### [Task]
All of the data below should be written out exactly.

### [Data for the task]
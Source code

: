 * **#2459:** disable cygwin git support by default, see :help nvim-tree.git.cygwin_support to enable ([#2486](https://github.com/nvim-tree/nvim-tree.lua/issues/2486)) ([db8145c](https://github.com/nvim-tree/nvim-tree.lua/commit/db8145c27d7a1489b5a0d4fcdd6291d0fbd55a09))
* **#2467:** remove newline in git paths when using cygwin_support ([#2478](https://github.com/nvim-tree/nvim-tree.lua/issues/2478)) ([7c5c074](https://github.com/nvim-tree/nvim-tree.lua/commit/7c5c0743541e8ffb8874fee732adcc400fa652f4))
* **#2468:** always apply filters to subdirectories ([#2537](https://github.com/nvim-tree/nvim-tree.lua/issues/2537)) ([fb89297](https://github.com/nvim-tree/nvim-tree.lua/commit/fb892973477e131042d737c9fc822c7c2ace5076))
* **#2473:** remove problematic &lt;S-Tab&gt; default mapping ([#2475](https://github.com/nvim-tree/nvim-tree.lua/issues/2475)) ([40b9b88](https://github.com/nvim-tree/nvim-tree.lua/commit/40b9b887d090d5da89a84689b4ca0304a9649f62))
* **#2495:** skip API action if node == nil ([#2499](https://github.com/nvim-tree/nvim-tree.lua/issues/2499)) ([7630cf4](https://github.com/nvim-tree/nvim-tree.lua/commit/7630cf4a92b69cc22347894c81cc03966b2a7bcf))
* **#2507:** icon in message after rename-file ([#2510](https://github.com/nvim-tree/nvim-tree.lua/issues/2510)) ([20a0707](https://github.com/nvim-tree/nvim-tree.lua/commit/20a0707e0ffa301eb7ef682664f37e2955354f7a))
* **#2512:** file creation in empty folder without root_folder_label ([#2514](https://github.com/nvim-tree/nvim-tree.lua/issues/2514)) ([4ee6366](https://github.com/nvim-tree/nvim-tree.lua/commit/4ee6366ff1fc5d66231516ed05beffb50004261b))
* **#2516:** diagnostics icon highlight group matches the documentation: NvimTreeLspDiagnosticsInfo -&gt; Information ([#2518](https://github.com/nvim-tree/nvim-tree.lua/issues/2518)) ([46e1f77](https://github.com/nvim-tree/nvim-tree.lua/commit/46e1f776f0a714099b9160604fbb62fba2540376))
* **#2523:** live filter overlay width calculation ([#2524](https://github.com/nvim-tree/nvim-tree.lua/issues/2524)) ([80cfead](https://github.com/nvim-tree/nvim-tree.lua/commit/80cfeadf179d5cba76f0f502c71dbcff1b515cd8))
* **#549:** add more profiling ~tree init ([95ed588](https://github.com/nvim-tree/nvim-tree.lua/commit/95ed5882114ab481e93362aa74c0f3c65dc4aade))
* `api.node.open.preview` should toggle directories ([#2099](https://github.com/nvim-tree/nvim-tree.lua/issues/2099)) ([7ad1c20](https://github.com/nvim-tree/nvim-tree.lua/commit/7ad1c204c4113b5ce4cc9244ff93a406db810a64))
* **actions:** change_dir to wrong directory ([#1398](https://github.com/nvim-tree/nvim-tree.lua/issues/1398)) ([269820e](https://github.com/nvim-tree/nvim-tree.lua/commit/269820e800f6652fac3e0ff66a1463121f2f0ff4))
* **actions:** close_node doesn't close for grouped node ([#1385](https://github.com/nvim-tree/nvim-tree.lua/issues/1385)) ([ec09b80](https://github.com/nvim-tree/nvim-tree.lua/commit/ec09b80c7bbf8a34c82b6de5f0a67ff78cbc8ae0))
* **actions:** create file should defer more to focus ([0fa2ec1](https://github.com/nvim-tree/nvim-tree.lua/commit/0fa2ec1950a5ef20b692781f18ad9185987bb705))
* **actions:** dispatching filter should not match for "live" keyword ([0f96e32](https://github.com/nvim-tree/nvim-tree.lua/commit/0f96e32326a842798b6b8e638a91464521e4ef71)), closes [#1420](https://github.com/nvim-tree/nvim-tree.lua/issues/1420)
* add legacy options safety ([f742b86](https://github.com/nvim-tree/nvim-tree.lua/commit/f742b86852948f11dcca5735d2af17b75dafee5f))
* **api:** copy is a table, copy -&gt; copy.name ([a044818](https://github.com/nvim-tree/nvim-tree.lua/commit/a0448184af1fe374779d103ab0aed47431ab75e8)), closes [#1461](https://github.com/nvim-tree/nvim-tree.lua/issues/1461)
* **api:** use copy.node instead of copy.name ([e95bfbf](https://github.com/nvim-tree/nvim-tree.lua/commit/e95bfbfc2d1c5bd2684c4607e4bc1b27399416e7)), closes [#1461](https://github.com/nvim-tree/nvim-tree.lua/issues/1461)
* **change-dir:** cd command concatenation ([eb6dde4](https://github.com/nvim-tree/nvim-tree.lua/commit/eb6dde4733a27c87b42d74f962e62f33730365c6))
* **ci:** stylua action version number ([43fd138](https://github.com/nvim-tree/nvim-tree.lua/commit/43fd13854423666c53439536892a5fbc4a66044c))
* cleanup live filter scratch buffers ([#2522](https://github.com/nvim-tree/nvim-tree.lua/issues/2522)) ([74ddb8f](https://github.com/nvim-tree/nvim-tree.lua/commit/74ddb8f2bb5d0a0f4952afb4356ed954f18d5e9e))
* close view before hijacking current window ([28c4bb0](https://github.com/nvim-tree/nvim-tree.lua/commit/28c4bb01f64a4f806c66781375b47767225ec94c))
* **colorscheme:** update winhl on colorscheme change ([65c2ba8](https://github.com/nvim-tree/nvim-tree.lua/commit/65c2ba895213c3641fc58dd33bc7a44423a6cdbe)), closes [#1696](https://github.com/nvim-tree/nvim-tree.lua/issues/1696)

### [Result of the exercise]
Source code

: * **#2459:** disable cygwin git support by default, see :help nvim-tree.git.cygwin_support to enable ([#2486](https://github.com/nvim-tree/nvim-tree.lua/issues/2486)) ([db8145c](https://github.com/nvim-tree/nvim-tree.lua/commit/db8145c27d7a1489b5a0d4fcdd6291d0fbd55a09))
* **#2467:** remove newline in git paths when using cygwin_support ([#2478](https://github.com/nvim-tree/nvim-tree.lua/issues/2478)) ([7c5c074](https://github.com/nvim-tree/nvim-tree.lua/commit/7c5c0743541e8ffb8874fee732adcc400fa652f4))
* **#2468:** always apply filters to subdirectories ([#2537](https://github.com/nvim-tree/nvim-tree.lua/issues/2537)) ([fb89297](https://github.com/nvim-tree/nvim-tree.lua/commit/fb892973477e131042d737c9fc822c7c2ace5076))
* **#2473:** remove problematic &lt;S-Tab&gt; default mapping ([#2475](https://github.com/nvim-tree/nvim-tree.lua/issues/2475)) ([40b9b88](https://github.com/nvim-tree/nvim-tree.lua/commit/40b9b887d090d5da89a84689b4ca0304a9649f62))
* **#2495:** skip API action if node == nil ([#2499](https://github.com/nvim-tree/nvim-tree.lua/issues/2499)) ([7630cf4](https://github.com/nvim-tree/nvim-tree.lua/commit/7630cf4a92b69cc22347894c81cc03966b2a7bcf))
* **#2507:** icon in message after rename-file ([#2510](https://github.com/nvim-tree/nvim-tree.lua/issues/2510)) ([20a0707](https://github.com/nvim-tree/nvim-tree.lua/commit/20a0707e0ffa301eb7ef682664f37e2955354f7a))
* **#2512:** file creation in empty folder without root_folder_label ([#2514](https://github.com/nvim-tree/nvim-tree.lua/issues/2514)) ([4ee6366](https://github.com/nvim-tree/nvim-tree.lua/commit/4ee6366ff1fc5d66231516ed05beffb50004261b))
* **#2516:** diagnostics icon highlight group matches the documentation: NvimTreeLspDiagnosticsInfo -&gt; Information ([#2518](https://github.com/nvim-tree/nvim-tree.lua/issues/2518)) ([46e1f77](https://github.com/nvim-tree/nvim-tree.lua/commit/46e1f776f0a714099b9160604fbb62fba2540376))
* **#2523:** live filter overlay width calculation ([#2524](https://github.com/nvim-tree/nvim-tree.lua/issues/2524)) ([80cfead](https://github.com/nvim-tree/nvim-tree.lua/commit/80cfeadf179d5cba76f0f502c71dbcff1b515cd8))
* **#549:** add more profiling ~tree init ([95ed588](https://github.com/nvim-tree/nvim-tree.lua/commit/95ed5882114ab481e93362aa74c0f3c65dc4aade))
* `api.node.open.preview` should toggle directories ([#2099](https://github.com/nvim-tree/nvim-tree.lua/issues/2099)) ([7ad1c20](https://github.com/nvim-tree/nvim-tree.lua/commit/7ad1c204c4113b5ce4cc9244ff93a406db810a64))
* **actions:** change_dir to wrong directory ([#1398](https://github.com/nvim-tree/nvim-tree.lua/issues/1398)) ([269820e](https://github.com/nvim-tree/nvim-tree.lua/commit/269820e800f6652fac3e0ff66a1463121f2f0ff4))
* **actions:** close_node doesn't close for grouped node ([#1385](https://github.com/nvim-tree/nvim-tree.lua/issues/1385)) ([ec09b80](https://github.com/nvim-tree/nvim-tree.lua/commit/ec09b80c7bbf8a34c82b6de5f0a67ff78cbc8ae0))
* **actions:** create file should defer more to focus ([0fa2ec1](https://github.com/nvim-tree/nvim-tree.lua/commit/0fa2ec1950a5ef20b692781f18ad9185987bb705))
* **actions:** dispatching filter should not match for "live" keyword ([0f96e32](https://github.com/nvim-tree/nvim-tree.lua/commit/0f96e32326a842798b6b8e638a91464521e4ef71)), closes [#1420](https://github.com/nvim-tree/nvim-tree.lua/issues/1420)
* add legacy options safety ([f742b86](https://github.com/nvim-tree/nvim-tree.lua/commit/f742b86852948f11dcca5735d2af17b75dafee5f))
* **api:** copy is a table, copy -&gt; copy.name ([a044818](https://github.com/nvim-tree/nvim-tree.lua/commit/a0448184af1fe374779d103ab0aed47431ab75e8)), closes [#1461](https://github.com/nvim-tree/nvim-tree.lua/issues/1461)
* **api:** use copy.node instead of copy.name ([e95bfbf](https://github.com/nvim-tree/nvim-tree.lua/commit/e95bfbfc2d1c5bd2684c4607e4bc1b27399416e7)), closes [#1461](https://github.com/nvim-tree/nvim-tree.lua/issues/1461)
* **change-dir:** cd command concatenation ([eb6dde4](https://github.com/nvim-tree/nvim-tree.lua/commit/eb6dde4733a27c87b42d74f962e62f33730365c6))
* **ci:** stylua action version number ([43fd138](https://github.com/nvim-tree/nvim-tree.lua/commit/43fd13854423666c53439536892a5fbc4a66044c))
* cleanup live filter scratch buffers ([#2522](https://github.com/nvim-tree/nvim-tree.lua/issues/2522)) ([74ddb8f](https://github.com/nvim-tree/nvim-tree.lua/commit/74ddb8f2bb5d0a0f4952afb4356ed954f18d5e9e))
* close view before hijacking current window ([28c4bb0](https://github.com/nvim-tree/nvim-tree.lua/commit/28c4bb01f64a4f806c66781375b47767225ec94c))
* **colorscheme:** update winhl on colorscheme change ([65c2ba8](https://github.com/nvim-tree/nvim-tree.lua/commit/65c2ba895213c3641fc58dd33bc7a44423a6cdbe)), closes [#1696](https://github.com/nvim-tree/nvim-tree.lua/issues/1696)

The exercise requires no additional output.